To do: Retype, exactly as they appear below, the lines between the line holding "The UK Biobank, a" and the line holding "assessment centres across", both ends included.

********

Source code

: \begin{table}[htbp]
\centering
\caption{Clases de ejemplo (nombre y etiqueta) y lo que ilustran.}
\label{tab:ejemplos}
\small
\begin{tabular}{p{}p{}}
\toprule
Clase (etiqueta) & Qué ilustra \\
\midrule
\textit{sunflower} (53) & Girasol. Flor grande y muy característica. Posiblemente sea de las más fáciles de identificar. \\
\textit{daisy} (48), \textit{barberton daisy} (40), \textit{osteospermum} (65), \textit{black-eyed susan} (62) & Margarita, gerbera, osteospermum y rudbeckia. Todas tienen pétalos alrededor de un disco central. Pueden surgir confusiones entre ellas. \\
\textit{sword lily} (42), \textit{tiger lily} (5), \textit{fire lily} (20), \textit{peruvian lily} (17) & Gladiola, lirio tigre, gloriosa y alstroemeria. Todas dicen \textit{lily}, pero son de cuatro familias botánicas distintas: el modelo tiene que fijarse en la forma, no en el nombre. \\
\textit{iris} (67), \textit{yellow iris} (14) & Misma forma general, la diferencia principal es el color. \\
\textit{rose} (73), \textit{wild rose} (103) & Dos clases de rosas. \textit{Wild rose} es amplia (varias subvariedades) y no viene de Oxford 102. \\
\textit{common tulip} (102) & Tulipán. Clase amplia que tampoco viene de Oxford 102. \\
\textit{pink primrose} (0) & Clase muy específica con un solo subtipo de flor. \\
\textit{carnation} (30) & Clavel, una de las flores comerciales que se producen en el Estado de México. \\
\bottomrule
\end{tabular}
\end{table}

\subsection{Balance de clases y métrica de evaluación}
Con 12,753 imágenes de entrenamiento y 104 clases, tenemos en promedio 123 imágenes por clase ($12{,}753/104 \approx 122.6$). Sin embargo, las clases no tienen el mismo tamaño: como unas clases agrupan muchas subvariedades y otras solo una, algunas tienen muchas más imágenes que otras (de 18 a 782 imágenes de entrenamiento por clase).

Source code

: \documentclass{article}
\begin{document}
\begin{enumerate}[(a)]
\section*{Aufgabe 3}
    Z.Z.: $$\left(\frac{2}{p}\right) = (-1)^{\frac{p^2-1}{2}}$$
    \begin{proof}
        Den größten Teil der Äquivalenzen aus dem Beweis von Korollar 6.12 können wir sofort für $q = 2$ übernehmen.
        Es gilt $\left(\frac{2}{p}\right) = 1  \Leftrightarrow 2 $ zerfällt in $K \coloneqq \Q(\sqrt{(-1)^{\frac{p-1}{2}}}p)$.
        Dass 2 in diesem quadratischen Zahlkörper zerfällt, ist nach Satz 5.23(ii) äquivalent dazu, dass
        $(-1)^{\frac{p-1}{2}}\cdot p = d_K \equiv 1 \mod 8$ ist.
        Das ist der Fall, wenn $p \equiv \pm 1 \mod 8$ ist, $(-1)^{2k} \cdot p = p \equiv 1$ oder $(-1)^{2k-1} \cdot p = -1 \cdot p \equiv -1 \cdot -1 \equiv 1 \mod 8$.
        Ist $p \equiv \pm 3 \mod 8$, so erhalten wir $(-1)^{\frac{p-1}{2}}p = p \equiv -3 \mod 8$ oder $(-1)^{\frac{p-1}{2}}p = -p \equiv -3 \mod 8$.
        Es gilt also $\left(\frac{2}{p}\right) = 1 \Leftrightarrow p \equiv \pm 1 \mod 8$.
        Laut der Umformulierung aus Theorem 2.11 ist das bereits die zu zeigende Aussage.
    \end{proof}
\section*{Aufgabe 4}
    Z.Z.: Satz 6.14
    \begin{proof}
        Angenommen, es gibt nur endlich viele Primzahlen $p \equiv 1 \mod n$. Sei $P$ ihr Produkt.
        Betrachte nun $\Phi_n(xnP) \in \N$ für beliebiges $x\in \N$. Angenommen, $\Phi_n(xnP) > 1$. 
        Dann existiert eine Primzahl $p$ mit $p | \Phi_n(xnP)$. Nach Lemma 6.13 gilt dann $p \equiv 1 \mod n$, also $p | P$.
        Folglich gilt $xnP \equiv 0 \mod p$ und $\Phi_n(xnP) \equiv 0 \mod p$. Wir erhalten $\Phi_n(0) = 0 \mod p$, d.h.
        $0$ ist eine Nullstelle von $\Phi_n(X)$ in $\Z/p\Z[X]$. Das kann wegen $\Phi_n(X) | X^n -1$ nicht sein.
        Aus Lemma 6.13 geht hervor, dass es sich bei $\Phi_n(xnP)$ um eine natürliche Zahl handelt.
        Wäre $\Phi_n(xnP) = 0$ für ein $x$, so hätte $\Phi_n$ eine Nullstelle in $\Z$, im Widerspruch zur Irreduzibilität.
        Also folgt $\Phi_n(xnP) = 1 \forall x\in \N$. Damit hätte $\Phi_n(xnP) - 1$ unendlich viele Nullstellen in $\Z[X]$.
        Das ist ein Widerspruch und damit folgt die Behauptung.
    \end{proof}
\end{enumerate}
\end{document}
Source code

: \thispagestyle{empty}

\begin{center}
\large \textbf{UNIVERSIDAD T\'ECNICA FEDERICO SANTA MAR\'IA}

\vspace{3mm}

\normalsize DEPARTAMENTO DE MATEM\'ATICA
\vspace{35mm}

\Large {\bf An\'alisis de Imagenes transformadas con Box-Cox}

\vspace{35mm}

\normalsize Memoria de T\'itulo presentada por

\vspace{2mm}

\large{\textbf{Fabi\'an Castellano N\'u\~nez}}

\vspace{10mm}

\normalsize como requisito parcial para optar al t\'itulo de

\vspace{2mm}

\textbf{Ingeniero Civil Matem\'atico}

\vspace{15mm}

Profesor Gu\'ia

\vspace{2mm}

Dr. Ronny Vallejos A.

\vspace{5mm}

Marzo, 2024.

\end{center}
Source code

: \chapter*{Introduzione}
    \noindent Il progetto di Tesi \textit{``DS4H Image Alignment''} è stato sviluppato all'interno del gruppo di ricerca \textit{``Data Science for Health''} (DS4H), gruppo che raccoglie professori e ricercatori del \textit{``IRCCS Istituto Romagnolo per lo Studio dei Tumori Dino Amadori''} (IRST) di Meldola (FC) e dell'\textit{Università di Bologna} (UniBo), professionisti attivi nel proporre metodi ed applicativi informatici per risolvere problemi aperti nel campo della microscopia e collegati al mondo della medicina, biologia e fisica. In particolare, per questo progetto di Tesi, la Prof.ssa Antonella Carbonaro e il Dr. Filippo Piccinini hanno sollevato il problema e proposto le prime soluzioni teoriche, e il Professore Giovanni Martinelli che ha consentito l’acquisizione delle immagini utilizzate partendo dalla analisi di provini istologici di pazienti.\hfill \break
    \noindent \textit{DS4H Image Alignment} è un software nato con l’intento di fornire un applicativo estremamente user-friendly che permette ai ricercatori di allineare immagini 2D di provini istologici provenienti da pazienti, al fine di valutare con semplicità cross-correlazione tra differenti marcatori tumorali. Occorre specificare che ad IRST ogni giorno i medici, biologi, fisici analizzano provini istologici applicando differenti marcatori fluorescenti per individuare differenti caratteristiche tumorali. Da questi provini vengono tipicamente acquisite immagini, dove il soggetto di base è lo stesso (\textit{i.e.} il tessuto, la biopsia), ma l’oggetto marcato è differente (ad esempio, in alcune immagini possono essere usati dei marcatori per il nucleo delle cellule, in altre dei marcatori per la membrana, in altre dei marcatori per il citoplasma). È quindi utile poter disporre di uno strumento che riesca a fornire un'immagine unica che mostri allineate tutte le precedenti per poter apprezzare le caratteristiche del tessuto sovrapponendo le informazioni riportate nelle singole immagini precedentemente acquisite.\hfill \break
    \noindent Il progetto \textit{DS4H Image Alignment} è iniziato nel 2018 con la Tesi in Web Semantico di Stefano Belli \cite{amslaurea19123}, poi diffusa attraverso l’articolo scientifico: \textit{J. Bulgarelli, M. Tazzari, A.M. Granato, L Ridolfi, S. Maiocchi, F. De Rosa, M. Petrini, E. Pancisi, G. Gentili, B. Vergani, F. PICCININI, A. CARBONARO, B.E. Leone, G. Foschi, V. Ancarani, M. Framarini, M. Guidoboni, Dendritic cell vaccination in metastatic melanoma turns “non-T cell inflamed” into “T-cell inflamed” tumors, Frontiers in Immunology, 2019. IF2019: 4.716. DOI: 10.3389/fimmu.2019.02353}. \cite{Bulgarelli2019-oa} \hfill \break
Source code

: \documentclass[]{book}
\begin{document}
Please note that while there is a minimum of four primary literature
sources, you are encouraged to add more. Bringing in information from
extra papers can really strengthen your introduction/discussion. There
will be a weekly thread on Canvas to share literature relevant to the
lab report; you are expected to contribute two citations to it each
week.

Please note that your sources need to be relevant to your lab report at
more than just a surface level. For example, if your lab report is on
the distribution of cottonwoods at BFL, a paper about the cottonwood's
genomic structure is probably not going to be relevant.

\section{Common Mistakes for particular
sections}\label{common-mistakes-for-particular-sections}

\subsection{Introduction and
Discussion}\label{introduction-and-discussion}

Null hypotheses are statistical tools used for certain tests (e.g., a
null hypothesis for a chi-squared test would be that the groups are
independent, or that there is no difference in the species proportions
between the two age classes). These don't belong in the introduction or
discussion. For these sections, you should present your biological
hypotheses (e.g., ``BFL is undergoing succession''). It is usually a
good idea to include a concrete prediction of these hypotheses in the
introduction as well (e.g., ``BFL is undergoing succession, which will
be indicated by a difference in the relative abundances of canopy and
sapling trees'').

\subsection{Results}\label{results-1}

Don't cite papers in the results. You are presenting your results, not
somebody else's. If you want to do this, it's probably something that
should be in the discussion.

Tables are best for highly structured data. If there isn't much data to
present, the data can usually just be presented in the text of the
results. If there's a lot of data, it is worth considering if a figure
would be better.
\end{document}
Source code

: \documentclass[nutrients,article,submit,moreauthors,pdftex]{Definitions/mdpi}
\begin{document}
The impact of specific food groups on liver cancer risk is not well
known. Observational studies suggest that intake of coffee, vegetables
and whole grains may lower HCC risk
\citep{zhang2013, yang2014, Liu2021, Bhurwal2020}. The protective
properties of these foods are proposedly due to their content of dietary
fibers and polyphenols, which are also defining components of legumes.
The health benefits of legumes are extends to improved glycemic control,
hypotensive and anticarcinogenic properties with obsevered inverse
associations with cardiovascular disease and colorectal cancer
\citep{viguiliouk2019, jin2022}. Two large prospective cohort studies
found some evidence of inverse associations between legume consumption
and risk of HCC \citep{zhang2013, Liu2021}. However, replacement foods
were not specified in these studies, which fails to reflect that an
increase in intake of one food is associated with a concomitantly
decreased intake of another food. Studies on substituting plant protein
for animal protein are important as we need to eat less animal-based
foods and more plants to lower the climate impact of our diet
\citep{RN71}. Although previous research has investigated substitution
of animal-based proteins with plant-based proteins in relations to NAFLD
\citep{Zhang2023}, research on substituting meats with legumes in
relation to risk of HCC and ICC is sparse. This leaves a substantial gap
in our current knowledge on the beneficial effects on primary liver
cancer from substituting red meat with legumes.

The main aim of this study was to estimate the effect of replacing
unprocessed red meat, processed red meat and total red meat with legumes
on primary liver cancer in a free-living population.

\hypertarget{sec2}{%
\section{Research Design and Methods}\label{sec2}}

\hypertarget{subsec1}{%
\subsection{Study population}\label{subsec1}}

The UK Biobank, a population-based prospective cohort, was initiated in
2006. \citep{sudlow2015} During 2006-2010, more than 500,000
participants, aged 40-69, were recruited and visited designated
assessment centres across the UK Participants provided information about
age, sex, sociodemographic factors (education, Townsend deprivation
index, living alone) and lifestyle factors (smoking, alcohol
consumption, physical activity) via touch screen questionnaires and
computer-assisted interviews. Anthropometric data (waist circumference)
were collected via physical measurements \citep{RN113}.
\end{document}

********

Response to the task:
The UK Biobank, a population-based prospective cohort, was initiated in
2006. \citep{sudlow2015} During 2006-2010, more than 500,000
participants, aged 40-69, were recruited and visited designated
assessment centres across the UK Participants provided information about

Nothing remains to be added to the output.